Memori dan Keajaiban Pagi
Embun menggeliat. Sayup-sayup sinar mentari mulai menyisip diantara dedaunan yang basah oleh hujan semalaman, membangunkan tiap-tiap bulir embun untuk segera beranjak pergi. Suara kokok ayam membuncah memecah sunyi, turut menabuh genderang bahwa pagi kan segera datang. Sedang di pucuk pepohonan sana, burung-burung bahkan sudah sibuk berkicau saling melempar sapa. Semua seakan merangkai melodi-melodi lama yang dulu serasa akrab di telinga. Ahh, inilah pagi. Pagi yang menakjubkan di kotaku tercinta. Jogjakarta.
“Hidup terlalu cepat bergulir”, gumamku. Setahun lalu seperti kemarin sore saja. Setahun lalu aku berbaring di kamar ini, dengan kaki patah dan berbalut bebat, harus beristirahat dan memandangi pagi yang indah seperti ini, setiap hari. Berbulan-bulan lamanya. Dan kini aku kembali lagi di sini, dalam suasana yang entah mengapa seperti sekonyong-konyong mengembalikan semua ingatan itu dalam sekejap saja. Membuatku merasa seakan baru kemarin sore merasakan akrabnya pagi yang seperti ini.
Mungkin memang demikian, memori tak pernah benar-benar mati, ia akan selalu membawa kita kembali ke suatu titik tertentu dalam hidup. Sejauh apapun kaki kita melangkah, sejauh apapun kita telah meninggalkannya. Menembus ruang, dan menembus waktu.
Kini teman-teman seperjuangan telah jauh di depan sana.
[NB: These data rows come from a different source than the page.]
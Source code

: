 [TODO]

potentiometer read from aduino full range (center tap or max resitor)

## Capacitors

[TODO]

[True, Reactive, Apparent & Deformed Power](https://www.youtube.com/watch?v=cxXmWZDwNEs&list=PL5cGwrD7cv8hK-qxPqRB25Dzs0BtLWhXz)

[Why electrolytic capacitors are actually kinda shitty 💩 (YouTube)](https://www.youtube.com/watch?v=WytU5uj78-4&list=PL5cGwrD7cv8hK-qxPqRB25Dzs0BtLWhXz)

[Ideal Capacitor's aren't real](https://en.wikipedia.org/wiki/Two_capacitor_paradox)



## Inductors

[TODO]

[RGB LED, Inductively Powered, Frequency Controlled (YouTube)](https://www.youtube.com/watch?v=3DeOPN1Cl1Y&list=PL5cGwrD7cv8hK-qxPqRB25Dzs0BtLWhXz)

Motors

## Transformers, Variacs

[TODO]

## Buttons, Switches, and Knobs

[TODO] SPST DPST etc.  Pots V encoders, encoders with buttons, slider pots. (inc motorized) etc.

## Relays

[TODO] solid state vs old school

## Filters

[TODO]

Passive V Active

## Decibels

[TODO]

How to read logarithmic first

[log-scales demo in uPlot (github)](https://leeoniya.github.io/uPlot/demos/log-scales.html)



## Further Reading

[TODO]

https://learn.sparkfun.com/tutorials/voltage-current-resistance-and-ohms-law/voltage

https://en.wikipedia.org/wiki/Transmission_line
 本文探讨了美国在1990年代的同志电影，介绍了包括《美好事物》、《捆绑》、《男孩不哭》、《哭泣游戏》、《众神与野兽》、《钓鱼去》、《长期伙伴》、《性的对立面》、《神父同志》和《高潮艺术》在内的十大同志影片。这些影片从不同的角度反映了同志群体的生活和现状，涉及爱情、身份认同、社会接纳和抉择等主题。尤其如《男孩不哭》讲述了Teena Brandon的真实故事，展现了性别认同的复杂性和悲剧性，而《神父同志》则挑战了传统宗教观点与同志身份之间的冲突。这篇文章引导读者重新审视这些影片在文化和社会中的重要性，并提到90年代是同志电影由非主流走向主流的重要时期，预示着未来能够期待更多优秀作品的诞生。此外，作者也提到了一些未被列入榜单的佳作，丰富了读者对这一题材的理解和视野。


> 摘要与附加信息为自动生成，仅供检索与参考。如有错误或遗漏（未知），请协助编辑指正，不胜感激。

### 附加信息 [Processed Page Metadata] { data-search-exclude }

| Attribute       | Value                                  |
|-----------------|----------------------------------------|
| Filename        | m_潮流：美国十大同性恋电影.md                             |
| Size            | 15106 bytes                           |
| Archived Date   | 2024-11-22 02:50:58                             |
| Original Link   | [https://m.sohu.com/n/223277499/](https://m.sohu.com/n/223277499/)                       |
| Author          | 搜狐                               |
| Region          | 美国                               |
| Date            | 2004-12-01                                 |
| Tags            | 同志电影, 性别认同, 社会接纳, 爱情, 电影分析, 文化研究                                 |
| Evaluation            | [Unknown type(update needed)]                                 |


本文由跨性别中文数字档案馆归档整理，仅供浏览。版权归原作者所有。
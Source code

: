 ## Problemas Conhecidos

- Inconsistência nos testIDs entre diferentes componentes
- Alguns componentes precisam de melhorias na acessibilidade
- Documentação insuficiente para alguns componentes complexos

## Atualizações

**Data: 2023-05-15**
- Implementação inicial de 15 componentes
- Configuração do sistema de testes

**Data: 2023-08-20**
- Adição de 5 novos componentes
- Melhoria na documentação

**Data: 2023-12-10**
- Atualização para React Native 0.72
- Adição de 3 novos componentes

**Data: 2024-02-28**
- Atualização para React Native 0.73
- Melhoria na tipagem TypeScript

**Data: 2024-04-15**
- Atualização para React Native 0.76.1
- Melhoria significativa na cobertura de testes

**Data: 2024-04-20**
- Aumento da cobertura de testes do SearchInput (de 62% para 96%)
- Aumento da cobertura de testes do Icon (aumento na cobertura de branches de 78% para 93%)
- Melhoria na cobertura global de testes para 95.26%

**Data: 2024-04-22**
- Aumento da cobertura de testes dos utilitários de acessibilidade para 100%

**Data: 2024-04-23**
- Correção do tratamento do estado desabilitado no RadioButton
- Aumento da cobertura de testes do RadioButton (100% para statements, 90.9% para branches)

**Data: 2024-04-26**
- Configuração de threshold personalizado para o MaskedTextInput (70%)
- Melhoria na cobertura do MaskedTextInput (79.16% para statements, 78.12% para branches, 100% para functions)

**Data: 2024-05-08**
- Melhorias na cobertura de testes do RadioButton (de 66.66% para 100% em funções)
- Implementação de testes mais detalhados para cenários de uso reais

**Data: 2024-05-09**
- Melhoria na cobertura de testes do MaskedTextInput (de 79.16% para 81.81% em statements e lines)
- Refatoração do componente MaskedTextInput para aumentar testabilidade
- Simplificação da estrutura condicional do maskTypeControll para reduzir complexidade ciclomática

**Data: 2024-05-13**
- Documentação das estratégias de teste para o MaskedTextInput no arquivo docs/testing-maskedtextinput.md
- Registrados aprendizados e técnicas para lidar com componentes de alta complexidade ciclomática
Ada yang jadi dokter IGD, dokter puskesmas, beragam rumah sakit, beragam klinik dan dokter perusahaan seantero Indonesia raya, dosen pengajar, bahkan mendaftar PPDS. Ya, mereka luar biasa. Bangga sekali melihat kalian kawan. Menjadi optimisme tersendiri melihat kesuksesan-kesuksesan kalian. Dan aku bersyukur segenap memori pagi ini memberi berjuta semangat dalam dada. Kaki ini sudah sembuh, aku ingin segera berlari, berlari mengejar kalian dan menjadi bagian dari segenap kesuksesan-kesuksesan itu. Berkah dan sukses untuk kita semua. Amin.